Citation:

Miravich v. Twp. of Exeter, 6 A.3d 1076 (Pa. Commw. Ct. 2010).

Summary:
Appellant to subdivision or land development plan approval need not have attended or participated in any of the municipal meetings at which the plan was considered in order to establish standing.
Case Details:

Township’s Board of Supervisors approved Applicant’s preliminary subdivision and land development application for residential development of a lot.  Appellants, who were adjacent landowners, appealed the approval, but the trial court determined Appellants lacked standing because they neither attended nor took part in any of the several meetings conducted by the Township at which the plan was considered.  The trial court relied on the MPC’s provisions for standing in front of a zoning hearing board.

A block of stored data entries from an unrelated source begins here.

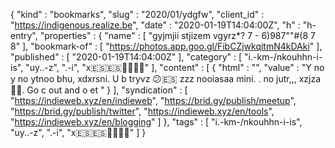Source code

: {
  "kind" : "bookmarks",
  "slug" : "2020/01/ydgfw",
  "client_id" : "https://indigenous.realize.be",
  "date" : "2020-01-19T14:04:00Z",
  "h" : "h-entry",
  "properties" : {
    "name" : [ "gyjmjii stjizem vgyrz*? 7 - 6)987\"\"#(8 7 8" ],
    "bookmark-of" : [ "https://photos.app.goo.gl/FibCZjwkqitmN4kDAki" ],
    "published" : [ "2020-01-19T14:04:00Z" ],
    "category" : [ "i.-km-/nkouhhn-i-is", "uy..-z", ".-i", "x🇪🇸🇪🇸👋🏽🚸🚸" ],
    "content" : [ {
      "html" : "",
      "value" : "Y no y no ytnoo bhu, xdxrsni. U b tryvz 😕🇪🇸 zzz nooiasaa mini. . no jutr,,, xzjza🖕🤓. Go c out and o et "
    } ],
    "syndication" : [ "https://indieweb.xyz/en/indieweb", "https://brid.gy/publish/meetup", "https://brid.gy/publish/twitter", "https://indieweb.xyz/en/tools", "https://indieweb.xyz/en/blogging" ]
  },
  "tags" : [ "i.-km-/nkouhhn-i-is", "uy..-z", ".-i", "x🇪🇸🇪🇸👋🏽🚸🚸" ]
}
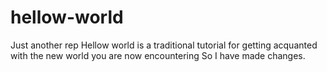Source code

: # hellow-world
Just another rep
Hellow world is a traditional tutorial for getting acquanted with the new world you are now encountering
So I have made changes.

The Commonwealth Court reversed and remanded because it determined that standing in front of a governing body reviewing a subdivision and land development plan is significantly different than standing before a zoning hearing board considering zoning issues.  As a result, “standing,” as afforded by the MPC is not relevant with respect to appeals of approved subdivision and land development plans.  Rather, standing in such an instance is comprised of “substantive standing” and “procedural standing.”  The former considers whether the litigant has a sufficient interest in the outcome of the litigation to be allowed to participate,” while the latter considers “whether one has asserted his right to participate sufficiently early.”  Moreover, standing for zoning hearing board purposes requires significant notice procedures, and such procedures are lacking and not required with respect to subdivision and land development approval.  As a result, an appellant need not have attended or participated in any of the meetings at which the plan was considered.